Exercise instructions
Beginning with the line that holds "主要設定檔有兩個，分別是：" in the data below, give again every line through the one that holds "The standard limit", exactly as written.
──────────────────────────────
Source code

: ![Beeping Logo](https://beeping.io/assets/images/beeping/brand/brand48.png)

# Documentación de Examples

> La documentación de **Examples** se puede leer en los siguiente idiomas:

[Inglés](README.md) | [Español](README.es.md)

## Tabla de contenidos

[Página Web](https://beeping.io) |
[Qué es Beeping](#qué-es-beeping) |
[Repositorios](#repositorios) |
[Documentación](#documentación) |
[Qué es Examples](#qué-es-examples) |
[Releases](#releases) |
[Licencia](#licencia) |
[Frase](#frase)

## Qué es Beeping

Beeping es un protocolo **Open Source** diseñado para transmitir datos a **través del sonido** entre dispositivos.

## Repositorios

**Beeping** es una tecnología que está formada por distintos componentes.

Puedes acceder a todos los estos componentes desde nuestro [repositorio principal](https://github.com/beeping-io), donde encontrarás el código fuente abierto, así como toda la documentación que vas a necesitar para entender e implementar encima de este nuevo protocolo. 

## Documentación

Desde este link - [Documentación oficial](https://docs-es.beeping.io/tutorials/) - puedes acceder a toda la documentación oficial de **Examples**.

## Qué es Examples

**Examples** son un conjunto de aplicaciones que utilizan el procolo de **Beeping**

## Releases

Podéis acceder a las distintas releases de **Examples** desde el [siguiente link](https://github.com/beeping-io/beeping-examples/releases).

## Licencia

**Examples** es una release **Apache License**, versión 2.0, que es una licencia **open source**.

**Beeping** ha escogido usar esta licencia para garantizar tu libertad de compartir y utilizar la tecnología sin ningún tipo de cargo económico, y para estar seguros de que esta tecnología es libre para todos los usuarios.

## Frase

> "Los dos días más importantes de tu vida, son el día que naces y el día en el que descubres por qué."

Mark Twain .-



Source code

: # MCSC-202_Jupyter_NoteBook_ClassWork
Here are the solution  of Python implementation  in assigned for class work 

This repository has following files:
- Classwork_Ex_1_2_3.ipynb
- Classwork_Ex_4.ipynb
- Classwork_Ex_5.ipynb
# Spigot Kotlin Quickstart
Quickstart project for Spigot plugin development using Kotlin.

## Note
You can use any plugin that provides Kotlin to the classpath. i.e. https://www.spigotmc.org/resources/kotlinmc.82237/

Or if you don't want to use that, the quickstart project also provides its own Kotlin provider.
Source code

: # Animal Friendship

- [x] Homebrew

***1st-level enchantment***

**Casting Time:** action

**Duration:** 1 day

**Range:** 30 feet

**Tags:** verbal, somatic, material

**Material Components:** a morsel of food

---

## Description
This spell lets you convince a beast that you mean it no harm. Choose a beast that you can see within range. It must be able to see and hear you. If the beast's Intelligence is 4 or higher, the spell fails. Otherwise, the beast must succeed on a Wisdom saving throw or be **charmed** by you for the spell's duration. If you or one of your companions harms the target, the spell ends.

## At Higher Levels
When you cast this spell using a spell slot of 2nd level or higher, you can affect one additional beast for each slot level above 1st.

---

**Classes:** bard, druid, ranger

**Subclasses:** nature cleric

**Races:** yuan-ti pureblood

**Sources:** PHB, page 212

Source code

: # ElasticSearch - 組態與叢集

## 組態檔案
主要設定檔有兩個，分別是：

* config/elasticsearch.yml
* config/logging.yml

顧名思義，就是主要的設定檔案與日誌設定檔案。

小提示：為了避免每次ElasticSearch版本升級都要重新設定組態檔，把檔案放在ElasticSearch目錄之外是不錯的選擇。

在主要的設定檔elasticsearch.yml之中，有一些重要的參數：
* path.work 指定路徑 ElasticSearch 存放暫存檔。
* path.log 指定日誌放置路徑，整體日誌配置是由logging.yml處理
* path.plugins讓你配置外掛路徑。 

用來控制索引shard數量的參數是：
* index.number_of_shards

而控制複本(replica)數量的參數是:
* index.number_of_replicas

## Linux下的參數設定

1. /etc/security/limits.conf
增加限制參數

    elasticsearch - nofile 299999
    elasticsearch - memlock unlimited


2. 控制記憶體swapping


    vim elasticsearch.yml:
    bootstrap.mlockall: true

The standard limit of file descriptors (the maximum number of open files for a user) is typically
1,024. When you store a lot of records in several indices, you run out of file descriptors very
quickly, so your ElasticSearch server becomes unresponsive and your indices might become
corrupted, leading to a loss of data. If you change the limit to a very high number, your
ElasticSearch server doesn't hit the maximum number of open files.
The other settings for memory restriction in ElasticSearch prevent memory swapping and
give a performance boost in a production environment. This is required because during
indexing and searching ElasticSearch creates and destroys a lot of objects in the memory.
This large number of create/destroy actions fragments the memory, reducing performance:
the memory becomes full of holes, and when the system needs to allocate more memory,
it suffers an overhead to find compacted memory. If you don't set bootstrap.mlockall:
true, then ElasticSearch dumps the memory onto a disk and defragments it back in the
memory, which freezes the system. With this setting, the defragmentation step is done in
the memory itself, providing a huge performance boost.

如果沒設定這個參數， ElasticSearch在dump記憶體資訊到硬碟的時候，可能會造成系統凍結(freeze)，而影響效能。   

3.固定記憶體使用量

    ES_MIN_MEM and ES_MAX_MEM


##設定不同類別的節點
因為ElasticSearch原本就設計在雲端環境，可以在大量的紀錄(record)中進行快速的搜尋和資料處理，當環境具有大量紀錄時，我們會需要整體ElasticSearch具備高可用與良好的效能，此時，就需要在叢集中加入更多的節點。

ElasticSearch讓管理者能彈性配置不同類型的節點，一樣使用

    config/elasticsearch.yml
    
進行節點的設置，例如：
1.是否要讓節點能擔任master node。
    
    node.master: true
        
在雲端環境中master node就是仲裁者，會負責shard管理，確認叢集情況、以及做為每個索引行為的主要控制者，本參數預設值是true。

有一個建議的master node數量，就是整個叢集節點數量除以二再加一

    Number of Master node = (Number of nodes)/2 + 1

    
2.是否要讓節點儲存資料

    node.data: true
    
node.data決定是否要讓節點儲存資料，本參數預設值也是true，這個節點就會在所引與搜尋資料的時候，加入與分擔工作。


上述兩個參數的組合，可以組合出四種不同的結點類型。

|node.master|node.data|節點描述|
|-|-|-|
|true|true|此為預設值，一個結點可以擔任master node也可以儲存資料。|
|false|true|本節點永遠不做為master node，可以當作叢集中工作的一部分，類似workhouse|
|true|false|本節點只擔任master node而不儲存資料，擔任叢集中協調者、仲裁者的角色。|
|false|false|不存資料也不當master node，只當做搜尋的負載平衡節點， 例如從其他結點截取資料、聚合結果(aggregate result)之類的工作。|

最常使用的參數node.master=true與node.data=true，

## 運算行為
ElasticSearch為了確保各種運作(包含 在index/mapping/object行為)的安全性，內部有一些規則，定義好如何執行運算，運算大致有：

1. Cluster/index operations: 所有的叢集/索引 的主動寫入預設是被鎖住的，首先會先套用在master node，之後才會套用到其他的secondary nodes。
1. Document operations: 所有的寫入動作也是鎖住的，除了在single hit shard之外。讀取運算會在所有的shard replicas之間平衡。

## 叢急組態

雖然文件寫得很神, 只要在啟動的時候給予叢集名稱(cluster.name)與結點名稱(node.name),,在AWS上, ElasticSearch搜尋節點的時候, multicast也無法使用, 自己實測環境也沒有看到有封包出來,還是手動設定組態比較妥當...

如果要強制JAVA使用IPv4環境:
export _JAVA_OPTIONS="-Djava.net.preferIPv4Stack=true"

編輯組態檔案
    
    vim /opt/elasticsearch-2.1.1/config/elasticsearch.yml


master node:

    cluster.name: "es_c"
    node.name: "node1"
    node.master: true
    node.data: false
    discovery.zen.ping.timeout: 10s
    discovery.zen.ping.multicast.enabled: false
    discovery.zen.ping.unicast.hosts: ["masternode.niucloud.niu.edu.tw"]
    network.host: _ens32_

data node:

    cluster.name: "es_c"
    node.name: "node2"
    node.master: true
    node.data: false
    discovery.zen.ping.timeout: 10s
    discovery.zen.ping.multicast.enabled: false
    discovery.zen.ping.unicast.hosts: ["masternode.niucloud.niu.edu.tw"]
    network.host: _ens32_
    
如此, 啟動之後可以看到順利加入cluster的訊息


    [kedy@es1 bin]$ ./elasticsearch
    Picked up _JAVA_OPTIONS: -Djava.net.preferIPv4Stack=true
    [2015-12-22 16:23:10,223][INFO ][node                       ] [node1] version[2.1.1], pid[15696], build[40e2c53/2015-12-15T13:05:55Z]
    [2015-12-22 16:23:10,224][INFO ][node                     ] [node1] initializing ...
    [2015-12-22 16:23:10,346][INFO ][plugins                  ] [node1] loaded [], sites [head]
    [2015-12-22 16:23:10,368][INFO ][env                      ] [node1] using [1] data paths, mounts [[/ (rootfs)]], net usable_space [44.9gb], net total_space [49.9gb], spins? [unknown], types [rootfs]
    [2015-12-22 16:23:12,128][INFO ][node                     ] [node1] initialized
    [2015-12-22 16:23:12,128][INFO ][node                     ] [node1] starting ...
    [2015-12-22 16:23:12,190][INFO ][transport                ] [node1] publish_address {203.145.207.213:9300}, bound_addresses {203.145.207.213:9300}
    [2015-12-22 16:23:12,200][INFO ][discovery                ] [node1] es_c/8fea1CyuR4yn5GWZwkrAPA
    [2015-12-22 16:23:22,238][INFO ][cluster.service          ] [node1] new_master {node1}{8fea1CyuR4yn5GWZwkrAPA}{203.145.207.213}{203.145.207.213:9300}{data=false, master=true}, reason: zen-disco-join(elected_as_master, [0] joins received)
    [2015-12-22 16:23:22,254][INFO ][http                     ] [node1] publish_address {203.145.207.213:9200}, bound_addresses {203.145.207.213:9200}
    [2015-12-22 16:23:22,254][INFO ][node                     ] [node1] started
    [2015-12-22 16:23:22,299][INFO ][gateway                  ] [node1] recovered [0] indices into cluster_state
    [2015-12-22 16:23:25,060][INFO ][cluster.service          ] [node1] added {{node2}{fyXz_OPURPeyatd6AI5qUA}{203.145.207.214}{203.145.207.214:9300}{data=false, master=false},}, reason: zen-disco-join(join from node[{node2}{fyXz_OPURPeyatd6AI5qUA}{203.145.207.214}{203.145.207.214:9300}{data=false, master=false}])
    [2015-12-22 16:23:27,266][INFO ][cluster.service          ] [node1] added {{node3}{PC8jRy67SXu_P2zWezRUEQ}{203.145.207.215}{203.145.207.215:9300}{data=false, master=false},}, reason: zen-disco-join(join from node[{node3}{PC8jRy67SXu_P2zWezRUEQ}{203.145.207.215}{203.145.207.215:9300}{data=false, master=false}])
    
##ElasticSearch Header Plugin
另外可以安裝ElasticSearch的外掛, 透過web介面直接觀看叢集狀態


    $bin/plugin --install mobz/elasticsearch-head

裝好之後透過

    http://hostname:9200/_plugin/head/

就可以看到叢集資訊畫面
──────────────────────────────
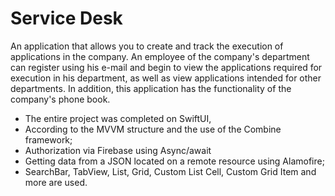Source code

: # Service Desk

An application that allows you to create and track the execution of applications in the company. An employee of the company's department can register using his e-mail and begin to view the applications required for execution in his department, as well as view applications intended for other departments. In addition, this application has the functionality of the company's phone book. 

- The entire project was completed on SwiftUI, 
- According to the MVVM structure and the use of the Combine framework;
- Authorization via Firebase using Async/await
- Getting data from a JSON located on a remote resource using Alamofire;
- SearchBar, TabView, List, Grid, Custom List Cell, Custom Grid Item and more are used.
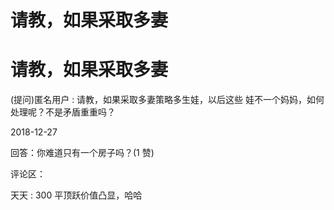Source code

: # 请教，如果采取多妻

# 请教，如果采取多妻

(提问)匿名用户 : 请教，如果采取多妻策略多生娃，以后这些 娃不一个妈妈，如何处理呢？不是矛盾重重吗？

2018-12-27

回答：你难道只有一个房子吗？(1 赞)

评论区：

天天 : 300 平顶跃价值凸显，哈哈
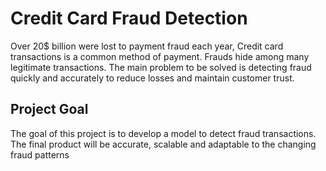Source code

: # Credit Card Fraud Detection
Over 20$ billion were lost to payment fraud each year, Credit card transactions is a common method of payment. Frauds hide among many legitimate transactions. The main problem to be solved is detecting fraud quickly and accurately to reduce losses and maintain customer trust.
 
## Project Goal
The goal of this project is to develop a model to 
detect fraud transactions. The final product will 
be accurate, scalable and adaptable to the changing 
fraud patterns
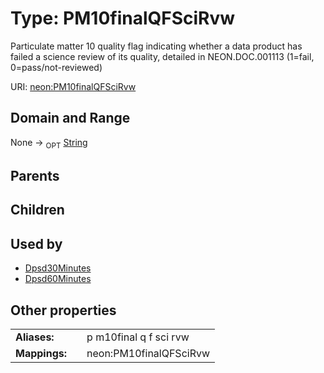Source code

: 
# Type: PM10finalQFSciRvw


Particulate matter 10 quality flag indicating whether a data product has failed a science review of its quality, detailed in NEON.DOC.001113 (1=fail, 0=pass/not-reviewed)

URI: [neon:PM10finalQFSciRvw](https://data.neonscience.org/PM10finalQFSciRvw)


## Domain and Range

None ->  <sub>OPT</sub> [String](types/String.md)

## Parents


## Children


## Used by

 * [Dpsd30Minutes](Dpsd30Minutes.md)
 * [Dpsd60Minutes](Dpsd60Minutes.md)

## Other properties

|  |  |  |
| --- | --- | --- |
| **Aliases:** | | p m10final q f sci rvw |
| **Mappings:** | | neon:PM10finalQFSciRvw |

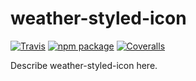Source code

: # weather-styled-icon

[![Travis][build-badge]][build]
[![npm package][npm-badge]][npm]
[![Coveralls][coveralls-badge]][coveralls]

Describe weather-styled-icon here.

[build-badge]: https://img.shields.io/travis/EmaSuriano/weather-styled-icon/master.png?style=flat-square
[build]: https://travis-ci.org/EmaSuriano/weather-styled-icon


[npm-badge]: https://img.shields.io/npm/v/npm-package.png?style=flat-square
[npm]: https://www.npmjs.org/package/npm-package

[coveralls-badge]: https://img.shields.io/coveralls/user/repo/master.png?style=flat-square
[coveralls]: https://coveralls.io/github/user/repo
──────────────────────────────
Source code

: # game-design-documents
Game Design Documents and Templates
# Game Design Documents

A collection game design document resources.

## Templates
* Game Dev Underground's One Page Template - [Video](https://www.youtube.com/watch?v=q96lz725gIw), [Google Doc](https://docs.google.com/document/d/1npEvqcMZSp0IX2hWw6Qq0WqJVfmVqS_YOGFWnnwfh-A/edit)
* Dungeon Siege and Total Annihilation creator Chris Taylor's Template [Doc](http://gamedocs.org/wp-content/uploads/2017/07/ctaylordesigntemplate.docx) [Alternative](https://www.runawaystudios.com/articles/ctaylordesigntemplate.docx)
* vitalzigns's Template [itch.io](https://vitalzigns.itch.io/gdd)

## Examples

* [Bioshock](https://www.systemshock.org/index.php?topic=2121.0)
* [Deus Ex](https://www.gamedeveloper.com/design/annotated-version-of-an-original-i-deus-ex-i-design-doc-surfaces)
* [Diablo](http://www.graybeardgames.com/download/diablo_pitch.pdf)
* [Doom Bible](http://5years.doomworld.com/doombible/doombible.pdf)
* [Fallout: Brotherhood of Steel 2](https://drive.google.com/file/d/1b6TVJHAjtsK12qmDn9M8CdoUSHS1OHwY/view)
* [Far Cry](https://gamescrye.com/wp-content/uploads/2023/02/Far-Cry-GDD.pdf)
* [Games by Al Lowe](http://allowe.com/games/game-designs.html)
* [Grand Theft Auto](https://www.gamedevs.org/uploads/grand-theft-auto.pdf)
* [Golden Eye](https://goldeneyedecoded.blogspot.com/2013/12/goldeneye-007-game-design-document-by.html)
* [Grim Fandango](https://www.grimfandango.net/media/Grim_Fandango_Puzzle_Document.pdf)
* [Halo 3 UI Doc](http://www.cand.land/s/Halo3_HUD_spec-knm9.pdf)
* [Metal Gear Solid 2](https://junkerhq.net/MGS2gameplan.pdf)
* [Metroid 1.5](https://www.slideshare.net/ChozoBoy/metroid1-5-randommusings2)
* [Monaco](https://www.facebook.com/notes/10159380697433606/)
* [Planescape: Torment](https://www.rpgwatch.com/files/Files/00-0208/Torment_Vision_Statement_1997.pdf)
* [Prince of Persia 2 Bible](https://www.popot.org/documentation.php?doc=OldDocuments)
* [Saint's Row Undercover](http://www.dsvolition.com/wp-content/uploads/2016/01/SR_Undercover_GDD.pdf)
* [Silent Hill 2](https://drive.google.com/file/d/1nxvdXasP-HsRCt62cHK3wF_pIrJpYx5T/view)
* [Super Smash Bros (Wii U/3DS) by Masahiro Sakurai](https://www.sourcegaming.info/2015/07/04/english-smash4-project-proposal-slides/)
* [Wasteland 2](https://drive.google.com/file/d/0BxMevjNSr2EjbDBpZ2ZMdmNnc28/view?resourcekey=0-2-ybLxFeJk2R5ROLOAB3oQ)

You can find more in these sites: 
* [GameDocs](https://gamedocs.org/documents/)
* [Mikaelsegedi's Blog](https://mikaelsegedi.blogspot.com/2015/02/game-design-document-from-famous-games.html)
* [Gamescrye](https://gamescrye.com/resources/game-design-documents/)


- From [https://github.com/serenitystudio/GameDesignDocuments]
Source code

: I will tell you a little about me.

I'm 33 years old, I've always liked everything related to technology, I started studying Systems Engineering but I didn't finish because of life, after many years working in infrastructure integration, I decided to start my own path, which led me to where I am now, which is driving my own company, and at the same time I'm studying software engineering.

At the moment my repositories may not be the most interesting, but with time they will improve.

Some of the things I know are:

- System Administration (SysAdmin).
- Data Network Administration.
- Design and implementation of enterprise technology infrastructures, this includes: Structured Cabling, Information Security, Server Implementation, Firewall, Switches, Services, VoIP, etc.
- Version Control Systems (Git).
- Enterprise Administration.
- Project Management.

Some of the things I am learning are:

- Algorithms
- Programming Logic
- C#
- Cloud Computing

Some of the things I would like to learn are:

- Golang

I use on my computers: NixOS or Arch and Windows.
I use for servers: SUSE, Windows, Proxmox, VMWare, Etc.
──────────────────────────────
Response area
主要設定檔有兩個，分別是：

* config/elasticsearch.yml
* config/logging.yml

顧名思義，就是主要的設定檔案與日誌設定檔案。

小提示：為了避免每次ElasticSearch版本升級都要重新設定組態檔，把檔案放在ElasticSearch目錄之外是不錯的選擇。

在主要的設定檔elasticsearch.yml之中，有一些重要的參數：
* path.work 指定路徑 ElasticSearch 存放暫存檔。
* path.log 指定日誌放置路徑，整體日誌配置是由logging.yml處理
* path.plugins讓你配置外掛路徑。 

用來控制索引shard數量的參數是：
* index.number_of_shards

而控制複本(replica)數量的參數是:
* index.number_of_replicas

## Linux下的參數設定

1. /etc/security/limits.conf
增加限制參數

    elasticsearch - nofile 299999
    elasticsearch - memlock unlimited


2. 控制記憶體swapping


    vim elasticsearch.yml:
    bootstrap.mlockall: true

The standard limit of file descriptors (the maximum number of open files for a user) is typically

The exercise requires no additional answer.